§ **Description of the task**: Repeat exactly the opening lines of the records, ending with the line that contains "could try the".

*** Opening of Material to process ***

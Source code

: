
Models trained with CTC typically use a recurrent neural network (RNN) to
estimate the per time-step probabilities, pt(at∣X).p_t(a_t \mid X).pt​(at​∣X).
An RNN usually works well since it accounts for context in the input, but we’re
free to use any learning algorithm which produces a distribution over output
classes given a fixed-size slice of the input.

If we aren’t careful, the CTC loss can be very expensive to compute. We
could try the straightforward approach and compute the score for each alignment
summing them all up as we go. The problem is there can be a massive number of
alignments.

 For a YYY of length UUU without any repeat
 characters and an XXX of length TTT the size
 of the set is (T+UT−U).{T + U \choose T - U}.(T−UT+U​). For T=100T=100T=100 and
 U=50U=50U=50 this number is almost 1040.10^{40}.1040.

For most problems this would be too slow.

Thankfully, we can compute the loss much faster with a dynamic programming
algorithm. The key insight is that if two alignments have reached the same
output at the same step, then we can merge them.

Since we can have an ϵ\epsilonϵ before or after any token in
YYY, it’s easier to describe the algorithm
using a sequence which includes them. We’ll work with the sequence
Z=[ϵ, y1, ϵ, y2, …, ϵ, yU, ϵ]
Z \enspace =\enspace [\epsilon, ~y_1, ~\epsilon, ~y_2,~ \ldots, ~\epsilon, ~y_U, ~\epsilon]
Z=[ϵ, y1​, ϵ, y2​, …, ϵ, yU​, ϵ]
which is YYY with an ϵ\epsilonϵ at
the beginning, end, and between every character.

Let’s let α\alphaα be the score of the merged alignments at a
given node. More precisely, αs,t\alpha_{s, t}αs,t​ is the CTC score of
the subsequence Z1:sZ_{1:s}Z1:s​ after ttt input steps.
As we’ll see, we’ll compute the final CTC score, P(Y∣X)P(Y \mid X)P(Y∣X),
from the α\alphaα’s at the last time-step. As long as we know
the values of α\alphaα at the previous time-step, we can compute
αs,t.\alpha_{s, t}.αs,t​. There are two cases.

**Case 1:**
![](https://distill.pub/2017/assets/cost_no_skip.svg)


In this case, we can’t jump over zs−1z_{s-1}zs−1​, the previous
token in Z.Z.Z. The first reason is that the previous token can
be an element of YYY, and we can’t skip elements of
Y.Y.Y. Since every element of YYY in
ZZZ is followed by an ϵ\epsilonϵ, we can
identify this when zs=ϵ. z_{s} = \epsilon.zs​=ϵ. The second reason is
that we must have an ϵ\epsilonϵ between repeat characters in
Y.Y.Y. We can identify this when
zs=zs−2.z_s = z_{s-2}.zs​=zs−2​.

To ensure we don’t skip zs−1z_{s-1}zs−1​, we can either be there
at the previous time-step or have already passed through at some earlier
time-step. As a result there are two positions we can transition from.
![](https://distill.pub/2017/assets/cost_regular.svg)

*** Close of Material to process ***

§ **Final answer**:
Source code

:
Models trained with CTC typically use a recurrent neural network (RNN) to
estimate the per time-step probabilities, pt(at∣X).p_t(a_t \mid X).pt​(at​∣X).
An RNN usually works well since it accounts for context in the input, but we’re
free to use any learning algorithm which produces a distribution over output
classes given a fixed-size slice of the input.

If we aren’t careful, the CTC loss can be very expensive to compute. We
could try the straightforward approach and compute the score for each alignment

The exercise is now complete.